■ Task brief ■
Which lines below contain "where"? Copy every one of them.

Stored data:

────────────────────

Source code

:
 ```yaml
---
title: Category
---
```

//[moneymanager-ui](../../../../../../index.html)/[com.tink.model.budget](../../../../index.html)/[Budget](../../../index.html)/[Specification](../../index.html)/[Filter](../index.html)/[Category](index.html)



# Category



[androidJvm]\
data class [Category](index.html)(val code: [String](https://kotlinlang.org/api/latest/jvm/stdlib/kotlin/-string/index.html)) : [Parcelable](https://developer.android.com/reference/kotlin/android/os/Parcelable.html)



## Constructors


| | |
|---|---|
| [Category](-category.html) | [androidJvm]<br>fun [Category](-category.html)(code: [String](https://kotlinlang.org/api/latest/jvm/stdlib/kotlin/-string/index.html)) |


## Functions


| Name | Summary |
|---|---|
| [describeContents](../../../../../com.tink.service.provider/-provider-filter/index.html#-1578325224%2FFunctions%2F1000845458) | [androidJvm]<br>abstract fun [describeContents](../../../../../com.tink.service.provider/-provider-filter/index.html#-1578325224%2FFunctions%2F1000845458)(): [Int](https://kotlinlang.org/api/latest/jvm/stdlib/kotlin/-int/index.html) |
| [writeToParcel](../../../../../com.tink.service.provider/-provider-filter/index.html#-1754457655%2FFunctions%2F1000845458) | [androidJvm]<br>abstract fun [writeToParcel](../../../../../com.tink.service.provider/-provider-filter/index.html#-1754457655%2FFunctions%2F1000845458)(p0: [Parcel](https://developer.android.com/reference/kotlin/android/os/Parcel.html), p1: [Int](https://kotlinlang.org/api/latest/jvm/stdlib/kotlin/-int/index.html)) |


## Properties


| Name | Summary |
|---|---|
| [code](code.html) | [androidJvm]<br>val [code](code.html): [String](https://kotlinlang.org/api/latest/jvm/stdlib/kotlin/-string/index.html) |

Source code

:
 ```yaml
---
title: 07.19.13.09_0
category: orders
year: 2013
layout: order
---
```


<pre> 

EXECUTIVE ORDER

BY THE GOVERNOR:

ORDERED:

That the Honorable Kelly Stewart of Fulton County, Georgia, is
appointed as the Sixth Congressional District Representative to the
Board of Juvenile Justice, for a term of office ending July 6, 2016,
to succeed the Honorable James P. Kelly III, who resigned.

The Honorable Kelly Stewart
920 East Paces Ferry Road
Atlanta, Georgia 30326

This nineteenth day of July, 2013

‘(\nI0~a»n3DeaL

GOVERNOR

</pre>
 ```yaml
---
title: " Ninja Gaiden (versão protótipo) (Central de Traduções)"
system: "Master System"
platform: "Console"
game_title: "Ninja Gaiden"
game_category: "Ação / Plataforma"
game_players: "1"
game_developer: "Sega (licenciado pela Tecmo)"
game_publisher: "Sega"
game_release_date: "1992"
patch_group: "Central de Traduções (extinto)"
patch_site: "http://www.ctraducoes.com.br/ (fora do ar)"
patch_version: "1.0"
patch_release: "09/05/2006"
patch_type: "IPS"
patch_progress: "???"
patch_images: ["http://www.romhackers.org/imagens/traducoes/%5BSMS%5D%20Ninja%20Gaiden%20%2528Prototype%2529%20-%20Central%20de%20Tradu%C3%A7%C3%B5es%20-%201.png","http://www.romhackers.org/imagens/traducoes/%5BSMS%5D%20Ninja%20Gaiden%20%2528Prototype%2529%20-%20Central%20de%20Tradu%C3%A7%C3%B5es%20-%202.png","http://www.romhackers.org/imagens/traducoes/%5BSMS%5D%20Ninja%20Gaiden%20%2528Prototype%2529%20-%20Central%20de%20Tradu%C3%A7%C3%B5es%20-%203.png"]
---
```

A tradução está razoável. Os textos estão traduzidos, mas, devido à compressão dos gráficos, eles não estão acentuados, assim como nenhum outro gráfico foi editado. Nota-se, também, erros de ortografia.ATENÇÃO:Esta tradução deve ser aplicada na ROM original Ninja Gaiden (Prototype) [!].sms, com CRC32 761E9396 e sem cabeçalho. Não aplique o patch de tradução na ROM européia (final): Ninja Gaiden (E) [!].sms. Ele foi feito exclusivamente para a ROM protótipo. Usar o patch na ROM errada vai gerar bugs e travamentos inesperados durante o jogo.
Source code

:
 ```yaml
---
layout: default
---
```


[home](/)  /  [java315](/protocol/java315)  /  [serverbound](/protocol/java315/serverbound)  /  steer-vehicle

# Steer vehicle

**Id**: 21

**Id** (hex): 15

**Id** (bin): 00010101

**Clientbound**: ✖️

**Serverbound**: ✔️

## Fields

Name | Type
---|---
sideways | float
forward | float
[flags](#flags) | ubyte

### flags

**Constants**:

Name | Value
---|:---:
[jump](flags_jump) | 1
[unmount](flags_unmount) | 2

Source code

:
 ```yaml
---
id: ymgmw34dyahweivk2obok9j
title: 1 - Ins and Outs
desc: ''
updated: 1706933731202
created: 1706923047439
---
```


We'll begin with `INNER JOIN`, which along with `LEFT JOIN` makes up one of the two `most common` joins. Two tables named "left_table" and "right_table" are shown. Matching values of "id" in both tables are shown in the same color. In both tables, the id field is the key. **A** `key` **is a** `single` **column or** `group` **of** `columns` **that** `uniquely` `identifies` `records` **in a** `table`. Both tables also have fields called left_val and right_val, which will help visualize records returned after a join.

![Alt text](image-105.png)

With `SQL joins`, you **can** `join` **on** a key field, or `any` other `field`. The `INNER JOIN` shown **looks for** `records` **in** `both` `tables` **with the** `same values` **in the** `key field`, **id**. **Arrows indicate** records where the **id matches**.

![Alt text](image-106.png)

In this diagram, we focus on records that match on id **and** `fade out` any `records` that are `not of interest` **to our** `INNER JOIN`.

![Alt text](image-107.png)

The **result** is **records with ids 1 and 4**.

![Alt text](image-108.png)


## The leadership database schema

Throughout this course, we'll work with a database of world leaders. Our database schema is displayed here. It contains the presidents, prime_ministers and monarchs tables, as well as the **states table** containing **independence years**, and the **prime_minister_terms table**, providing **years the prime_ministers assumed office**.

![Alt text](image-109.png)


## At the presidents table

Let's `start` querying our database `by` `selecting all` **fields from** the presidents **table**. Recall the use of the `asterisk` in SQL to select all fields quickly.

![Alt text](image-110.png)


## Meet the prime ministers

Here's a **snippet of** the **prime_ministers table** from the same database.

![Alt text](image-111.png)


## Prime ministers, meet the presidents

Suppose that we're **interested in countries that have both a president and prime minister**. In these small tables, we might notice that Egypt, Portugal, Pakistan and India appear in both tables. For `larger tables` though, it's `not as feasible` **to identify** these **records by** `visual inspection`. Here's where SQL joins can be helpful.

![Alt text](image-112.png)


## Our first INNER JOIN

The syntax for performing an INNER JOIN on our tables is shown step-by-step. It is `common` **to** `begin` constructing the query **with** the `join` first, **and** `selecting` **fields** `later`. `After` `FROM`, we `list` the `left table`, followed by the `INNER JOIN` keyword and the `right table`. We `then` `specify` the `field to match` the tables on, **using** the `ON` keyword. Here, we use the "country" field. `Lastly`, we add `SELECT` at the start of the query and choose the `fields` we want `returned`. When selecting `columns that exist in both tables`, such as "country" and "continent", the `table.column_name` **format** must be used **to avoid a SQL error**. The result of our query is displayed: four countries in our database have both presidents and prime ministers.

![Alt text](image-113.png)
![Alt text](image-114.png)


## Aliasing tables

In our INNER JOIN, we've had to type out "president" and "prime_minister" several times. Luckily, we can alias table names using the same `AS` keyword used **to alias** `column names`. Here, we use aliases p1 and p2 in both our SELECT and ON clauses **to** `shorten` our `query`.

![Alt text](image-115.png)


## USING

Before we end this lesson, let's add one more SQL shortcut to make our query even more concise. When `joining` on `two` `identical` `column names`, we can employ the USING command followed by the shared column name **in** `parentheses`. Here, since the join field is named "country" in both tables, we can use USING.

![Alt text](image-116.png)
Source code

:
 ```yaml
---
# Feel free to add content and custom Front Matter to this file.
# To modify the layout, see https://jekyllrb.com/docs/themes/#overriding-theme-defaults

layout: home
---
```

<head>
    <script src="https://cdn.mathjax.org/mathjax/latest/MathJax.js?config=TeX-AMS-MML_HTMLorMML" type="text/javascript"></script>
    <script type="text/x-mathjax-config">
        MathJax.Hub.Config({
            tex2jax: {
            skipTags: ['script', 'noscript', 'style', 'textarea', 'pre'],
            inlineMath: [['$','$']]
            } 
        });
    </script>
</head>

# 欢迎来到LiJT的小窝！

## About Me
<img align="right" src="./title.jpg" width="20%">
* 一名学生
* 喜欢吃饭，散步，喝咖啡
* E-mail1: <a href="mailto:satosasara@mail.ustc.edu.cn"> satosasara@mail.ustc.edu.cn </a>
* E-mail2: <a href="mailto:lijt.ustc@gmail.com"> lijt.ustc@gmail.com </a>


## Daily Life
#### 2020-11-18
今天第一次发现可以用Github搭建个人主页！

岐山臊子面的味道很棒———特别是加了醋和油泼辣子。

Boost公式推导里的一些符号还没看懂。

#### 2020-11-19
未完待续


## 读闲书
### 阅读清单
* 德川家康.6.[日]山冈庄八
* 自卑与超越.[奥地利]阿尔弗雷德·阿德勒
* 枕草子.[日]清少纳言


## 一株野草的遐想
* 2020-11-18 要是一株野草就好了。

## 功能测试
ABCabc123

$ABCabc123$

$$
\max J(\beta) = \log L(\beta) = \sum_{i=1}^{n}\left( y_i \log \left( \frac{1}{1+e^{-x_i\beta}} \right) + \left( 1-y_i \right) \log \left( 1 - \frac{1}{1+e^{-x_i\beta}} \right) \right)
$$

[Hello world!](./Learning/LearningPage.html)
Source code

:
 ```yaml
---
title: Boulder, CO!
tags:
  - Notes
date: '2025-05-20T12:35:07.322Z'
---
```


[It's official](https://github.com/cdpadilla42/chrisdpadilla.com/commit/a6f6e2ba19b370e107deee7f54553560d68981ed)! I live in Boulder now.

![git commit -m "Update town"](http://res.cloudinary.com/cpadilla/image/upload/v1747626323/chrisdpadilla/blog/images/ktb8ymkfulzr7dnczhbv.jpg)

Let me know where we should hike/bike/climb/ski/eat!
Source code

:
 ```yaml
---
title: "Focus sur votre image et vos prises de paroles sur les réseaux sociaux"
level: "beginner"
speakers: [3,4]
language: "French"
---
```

────────────────────

■ Expected answer ■
With `SQL joins`, you **can** `join` **on** a key field, or `any` other `field`. The `INNER JOIN` shown **looks for** `records` **in** `both` `tables` **with the** `same values` **in the** `key field`, **id**. **Arrows indicate** records where the **id matches**.
Suppose that we're **interested in countries that have both a president and prime minister**. In these small tables, we might notice that Egypt, Portugal, Pakistan and India appear in both tables. For `larger tables` though, it's `not as feasible` **to identify** these **records by** `visual inspection`. Here's where SQL joins can be helpful.
Let me know where we should hike/bike/climb/ski/eat!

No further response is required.